◆ **Assignment**: From the first line to the last, retype the data below exactly.

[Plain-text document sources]
--------------------------------------------------
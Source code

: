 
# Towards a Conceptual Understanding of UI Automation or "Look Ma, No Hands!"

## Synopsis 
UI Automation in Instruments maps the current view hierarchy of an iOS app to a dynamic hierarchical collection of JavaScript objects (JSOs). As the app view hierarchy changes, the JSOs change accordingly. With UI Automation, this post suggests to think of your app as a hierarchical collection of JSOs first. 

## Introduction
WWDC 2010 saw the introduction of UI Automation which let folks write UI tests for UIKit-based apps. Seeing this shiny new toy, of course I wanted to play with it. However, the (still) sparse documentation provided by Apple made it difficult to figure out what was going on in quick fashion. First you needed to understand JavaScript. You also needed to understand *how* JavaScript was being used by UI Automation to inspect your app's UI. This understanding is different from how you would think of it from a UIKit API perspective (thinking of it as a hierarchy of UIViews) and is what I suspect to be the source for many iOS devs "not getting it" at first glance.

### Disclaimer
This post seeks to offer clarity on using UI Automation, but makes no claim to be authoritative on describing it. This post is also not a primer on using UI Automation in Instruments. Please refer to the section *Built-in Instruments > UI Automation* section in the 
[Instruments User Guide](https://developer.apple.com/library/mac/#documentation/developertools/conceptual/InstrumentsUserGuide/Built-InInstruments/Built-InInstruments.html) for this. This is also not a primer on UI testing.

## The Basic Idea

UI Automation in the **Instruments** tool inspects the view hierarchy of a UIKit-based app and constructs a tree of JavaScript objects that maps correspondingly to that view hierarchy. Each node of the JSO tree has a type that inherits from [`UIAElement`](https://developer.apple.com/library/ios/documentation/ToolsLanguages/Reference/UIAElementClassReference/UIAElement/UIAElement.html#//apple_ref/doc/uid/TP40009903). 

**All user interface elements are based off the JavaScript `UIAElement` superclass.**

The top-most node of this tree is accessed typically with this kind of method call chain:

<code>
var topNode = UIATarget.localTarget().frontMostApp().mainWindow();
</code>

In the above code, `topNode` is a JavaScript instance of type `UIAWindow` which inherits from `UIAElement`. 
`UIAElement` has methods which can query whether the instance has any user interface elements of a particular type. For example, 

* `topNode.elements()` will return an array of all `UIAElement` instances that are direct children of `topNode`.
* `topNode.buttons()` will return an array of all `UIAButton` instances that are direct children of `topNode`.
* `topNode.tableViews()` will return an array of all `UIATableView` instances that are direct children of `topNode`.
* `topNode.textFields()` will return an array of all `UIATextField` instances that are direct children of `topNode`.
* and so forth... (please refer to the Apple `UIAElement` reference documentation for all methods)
--------------------------------------------------
◆ **Solution to the exercise**:
Source code

: 
# Towards a Conceptual Understanding of UI Automation or "Look Ma, No Hands!"

## Synopsis 
UI Automation in Instruments maps the current view hierarchy of an iOS app to a dynamic hierarchical collection of JavaScript objects (JSOs). As the app view hierarchy changes, the JSOs change accordingly. With UI Automation, this post suggests to think of your app as a hierarchical collection of JSOs first. 

## Introduction
WWDC 2010 saw the introduction of UI Automation which let folks write UI tests for UIKit-based apps. Seeing this shiny new toy, of course I wanted to play with it. However, the (still) sparse documentation provided by Apple made it difficult to figure out what was going on in quick fashion. First you needed to understand JavaScript. You also needed to understand *how* JavaScript was being used by UI Automation to inspect your app's UI. This understanding is different from how you would think of it from a UIKit API perspective (thinking of it as a hierarchy of UIViews) and is what I suspect to be the source for many iOS devs "not getting it" at first glance.

### Disclaimer
This post seeks to offer clarity on using UI Automation, but makes no claim to be authoritative on describing it. This post is also not a primer on using UI Automation in Instruments. Please refer to the section *Built-in Instruments > UI Automation* section in the 
[Instruments User Guide](https://developer.apple.com/library/mac/#documentation/developertools/conceptual/InstrumentsUserGuide/Built-InInstruments/Built-InInstruments.html) for this. This is also not a primer on UI testing.

## The Basic Idea

UI Automation in the **Instruments** tool inspects the view hierarchy of a UIKit-based app and constructs a tree of JavaScript objects that maps correspondingly to that view hierarchy. Each node of the JSO tree has a type that inherits from [`UIAElement`](https://developer.apple.com/library/ios/documentation/ToolsLanguages/Reference/UIAElementClassReference/UIAElement/UIAElement.html#//apple_ref/doc/uid/TP40009903). 

**All user interface elements are based off the JavaScript `UIAElement` superclass.**

The top-most node of this tree is accessed typically with this kind of method call chain:

<code>
var topNode = UIATarget.localTarget().frontMostApp().mainWindow();
</code>

In the above code, `topNode` is a JavaScript instance of type `UIAWindow` which inherits from `UIAElement`. 
`UIAElement` has methods which can query whether the instance has any user interface elements of a particular type. For example, 

* `topNode.elements()` will return an array of all `UIAElement` instances that are direct children of `topNode`.
* `topNode.buttons()` will return an array of all `UIAButton` instances that are direct children of `topNode`.
* `topNode.tableViews()` will return an array of all `UIATableView` instances that are direct children of `topNode`.
* `topNode.textFields()` will return an array of all `UIATextField` instances that are direct children of `topNode`.
* and so forth... (please refer to the Apple `UIAElement` reference documentation for all methods)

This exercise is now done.